刘升正是如今的归乾县尉,虽然上面还有着彭县令,但再怎么说在这一亩三分地上也算是个不小的人物了。
“爹,你坐。”
进屋后刘厚快速上前几步,俯身用袖子将椅子擦拭一番。
“行了,别拍马屁了。你这点心思要是能用在功课上,学精明点,有你爹我一半的本领就不错了。”
刘升对儿子的奉承都已经快免疫了,不过却还是露出了笑,坐下后端起茶杯说道。
刘厚见状,心想安哥说的果然没错,这拍马屁哪怕拍一万遍都照样有用。
“爹,你不能光看我功课啊,如今这归乾,你儿子我可是已经打遍无敌手了。就连周围几个县中,都有人说什么‘虎父无犬子’了。”
停顿了一下,刘厚又满脸自豪地说道:
“再说了,就凭我这功夫,随随便便杀个几千几万北胡,做个将军还不是迟早的事,那时候,怎么也算是光宗耀祖了吧。”

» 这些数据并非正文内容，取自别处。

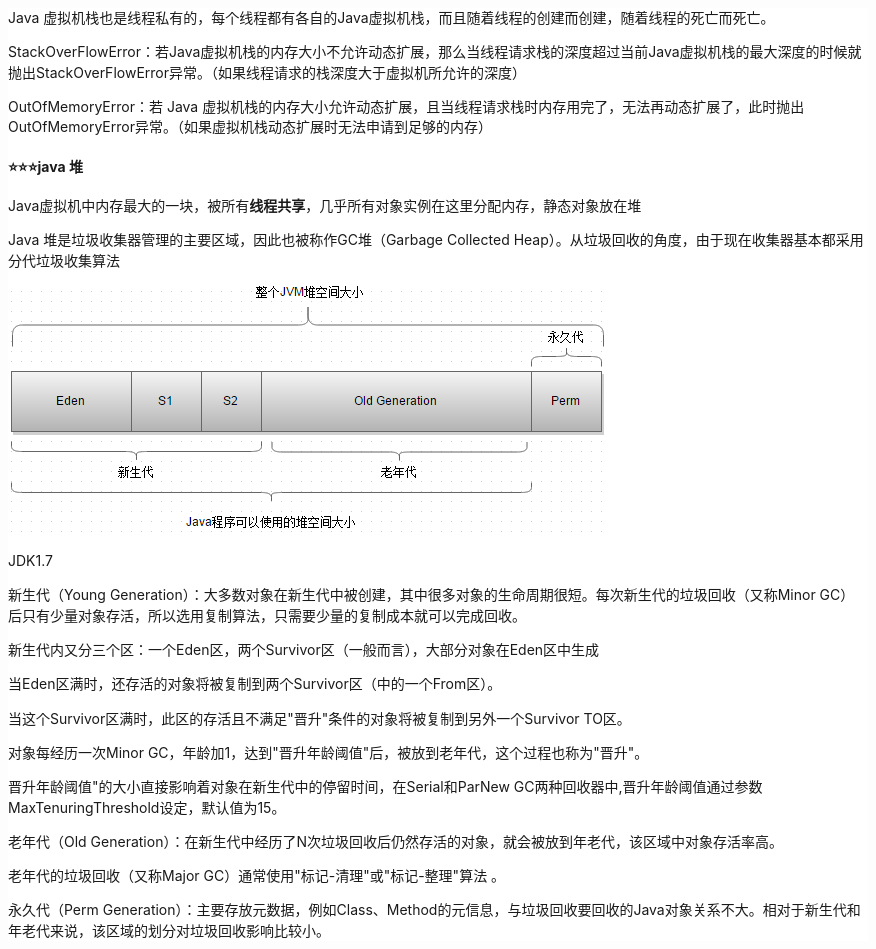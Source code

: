 

Java 虚拟机栈也是线程私有的，每个线程都有各自的Java虚拟机栈，而且随着线程的创建而创建，随着线程的死亡而死亡。



StackOverFlowError：若Java虚拟机栈的内存大小不允许动态扩展，那么当线程请求栈的深度超过当前Java虚拟机栈的最大深度的时候就抛出StackOverFlowError异常。（如果线程请求的栈深度大于虚拟机所允许的深度）

OutOfMemoryError：若 Java 虚拟机栈的内存大小允许动态扩展，且当线程请求栈时内存用完了，无法再动态扩展了，此时抛出OutOfMemoryError异常。（如果虚拟机栈动态扩展时无法申请到足够的内存）



#### ⭐⭐⭐java 堆

Java虚拟机中内存最大的一块，被所有**线程共享**，几乎所有对象实例在这里分配内存，静态对象放在堆

Java 堆是垃圾收集器管理的主要区域，因此也被称作GC堆（Garbage Collected Heap）。从垃圾回收的角度，由于现在收集器基本都采用分代垃圾收集算法

![image-20220521115633423](img/image-20220521115633423.png)

JDK1.7

新生代（Young Generation）：大多数对象在新生代中被创建，其中很多对象的生命周期很短。每次新生代的垃圾回收（又称Minor GC）后只有少量对象存活，所以选用复制算法，只需要少量的复制成本就可以完成回收。

新生代内又分三个区：一个Eden区，两个Survivor区（一般而言），大部分对象在Eden区中生成

当Eden区满时，还存活的对象将被复制到两个Survivor区（中的一个From区）。

当这个Survivor区满时，此区的存活且不满足"晋升"条件的对象将被复制到另外一个Survivor TO区。

对象每经历一次Minor GC，年龄加1，达到"晋升年龄阈值"后，被放到老年代，这个过程也称为"晋升"。

晋升年龄阈值"的大小直接影响着对象在新生代中的停留时间，在Serial和ParNew GC两种回收器中,晋升年龄阈值通过参数MaxTenuringThreshold设定，默认值为15。

老年代（Old Generation）：在新生代中经历了N次垃圾回收后仍然存活的对象，就会被放到年老代，该区域中对象存活率高。

老年代的垃圾回收（又称Major GC）通常使用"标记-清理"或"标记-整理"算法 。

永久代（Perm Generation）：主要存放元数据，例如Class、Method的元信息，与垃圾回收要回收的Java对象关系不大。相对于新生代和年老代来说，该区域的划分对垃圾回收影响比较小。


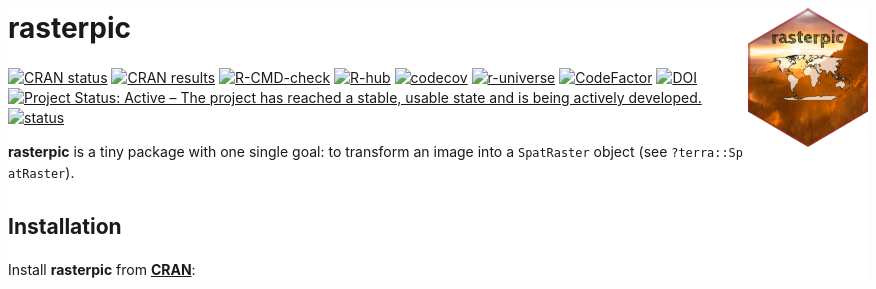 


# rasterpic <img src="man/figures/logo.png" align="right" height="139"/>



[![CRAN
status](https://www.r-pkg.org/badges/version/rasterpic)](https://CRAN.R-project.org/package=rasterpic)
[![CRAN
results](https://badges.cranchecks.info/worst/rasterpic.svg)](https://cran.r-project.org/web/checks/check_results_rasterpic.html)
[![R-CMD-check](https://github.com/dieghernan/rasterpic/actions/workflows/check-full.yaml/badge.svg)](https://github.com/dieghernan/rasterpic/actions/workflows/check-full.yaml)
[![R-hub](https://github.com/dieghernan/rasterpic/actions/workflows/rhub.yaml/badge.svg)](https://github.com/dieghernan/rasterpic/actions/workflows/rhub.yaml)
[![codecov](https://codecov.io/gh/dieghernan/rasterpic/branch/main/graph/badge.svg?token=jSZ4RIsj91)](https://app.codecov.io/gh/dieghernan/rasterpic)
[![r-universe](https://dieghernan.r-universe.dev/badges/rasterpic)](https://dieghernan.r-universe.dev/rasterpic)
[![CodeFactor](https://www.codefactor.io/repository/github/dieghernan/rasterpic/badge)](https://www.codefactor.io/repository/github/dieghernan/rasterpic)
[![DOI](https://img.shields.io/badge/DOI-10.32614/CRAN.package.rasterpic-blue)](https://doi.org/10.32614/CRAN.package.rasterpic)
[![Project Status: Active – The project has reached a stable, usable
state and is being actively
developed.](https://www.repostatus.org/badges/latest/active.svg)](https://www.repostatus.org/#active)
[![status](https://tinyverse.netlify.app/status/rasterpic)](https://CRAN.R-project.org/package=rasterpic)



**rasterpic** is a tiny package with one single goal: to transform an
image into a `SpatRaster` object (see `?terra::SpatRaster`).

## Installation

Install **rasterpic** from
[**CRAN**](https://CRAN.R-project.org/package=rasterpic):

刘升听到后,也是满意的点点头。自己这个儿子虽然比不上那彭家小子,却还是不错了。
两年前对付军中三两个好手也不落下风,等在磨砺几年,说不定大楚又多了一位名将。
“但你这功课却不能落下,你看如今天下闻名的将军,谁不是文武双全。要是没点脑子,最多也就做个司马了,想要做将军根本不可能,在这方面你还得多上点心才行啊。”
刘升嘴上虽然数落着,但最后依然不忘勉励一番自家儿子。
在大楚,习文习武都有很好的前途。不说两样都要做到无所不通,但至少不能成为书呆子或者莽夫吧。
如今这朝堂三公谁不是武能上马安天下,文能提笔定乾坤的存在,倘若不能做到两面俱到,自己都不好意思安心的坐在位置上。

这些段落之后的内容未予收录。